**EXERCISE:** Go line by line through the data below, counting each one that has "Start", and give the final count only.

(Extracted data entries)
- - -

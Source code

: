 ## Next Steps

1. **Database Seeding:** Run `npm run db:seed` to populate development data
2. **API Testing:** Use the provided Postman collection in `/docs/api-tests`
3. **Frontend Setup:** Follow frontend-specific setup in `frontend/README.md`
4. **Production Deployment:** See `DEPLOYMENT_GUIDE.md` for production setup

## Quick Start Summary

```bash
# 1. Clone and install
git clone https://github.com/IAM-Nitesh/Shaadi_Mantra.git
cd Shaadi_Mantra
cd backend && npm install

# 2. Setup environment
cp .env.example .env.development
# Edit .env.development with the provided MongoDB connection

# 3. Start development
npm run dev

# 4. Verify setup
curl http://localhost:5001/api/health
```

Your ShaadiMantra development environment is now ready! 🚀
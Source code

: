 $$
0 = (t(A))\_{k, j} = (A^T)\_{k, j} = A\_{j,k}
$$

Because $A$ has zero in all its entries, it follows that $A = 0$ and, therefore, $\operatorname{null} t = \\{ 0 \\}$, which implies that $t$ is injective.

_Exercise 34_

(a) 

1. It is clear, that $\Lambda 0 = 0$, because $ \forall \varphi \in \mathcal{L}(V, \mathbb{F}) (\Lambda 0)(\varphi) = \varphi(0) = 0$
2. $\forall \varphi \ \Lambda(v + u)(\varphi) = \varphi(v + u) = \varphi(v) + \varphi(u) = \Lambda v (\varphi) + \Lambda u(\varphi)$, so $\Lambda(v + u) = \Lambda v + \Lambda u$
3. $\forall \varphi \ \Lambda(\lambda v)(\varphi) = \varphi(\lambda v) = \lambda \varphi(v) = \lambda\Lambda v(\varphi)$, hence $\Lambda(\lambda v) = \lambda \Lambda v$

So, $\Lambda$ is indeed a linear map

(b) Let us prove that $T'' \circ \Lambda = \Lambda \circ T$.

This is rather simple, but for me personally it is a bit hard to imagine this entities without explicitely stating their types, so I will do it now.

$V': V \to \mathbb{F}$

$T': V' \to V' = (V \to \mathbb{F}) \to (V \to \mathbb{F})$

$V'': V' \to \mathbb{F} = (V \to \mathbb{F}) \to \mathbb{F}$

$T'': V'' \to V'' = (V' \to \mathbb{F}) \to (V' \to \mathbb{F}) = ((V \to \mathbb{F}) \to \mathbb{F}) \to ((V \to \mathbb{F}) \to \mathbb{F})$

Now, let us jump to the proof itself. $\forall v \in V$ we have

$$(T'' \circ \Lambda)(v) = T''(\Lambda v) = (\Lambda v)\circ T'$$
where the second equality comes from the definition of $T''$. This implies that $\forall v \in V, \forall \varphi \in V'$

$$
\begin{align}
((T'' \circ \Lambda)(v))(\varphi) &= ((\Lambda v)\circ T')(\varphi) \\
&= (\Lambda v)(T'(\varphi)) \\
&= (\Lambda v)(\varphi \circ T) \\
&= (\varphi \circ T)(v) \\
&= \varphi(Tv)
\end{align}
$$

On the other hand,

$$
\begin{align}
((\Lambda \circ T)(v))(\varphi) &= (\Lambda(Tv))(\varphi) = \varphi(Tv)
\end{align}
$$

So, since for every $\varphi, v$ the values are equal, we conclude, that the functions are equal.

- - -

**WRITTEN RESPONSE:** 2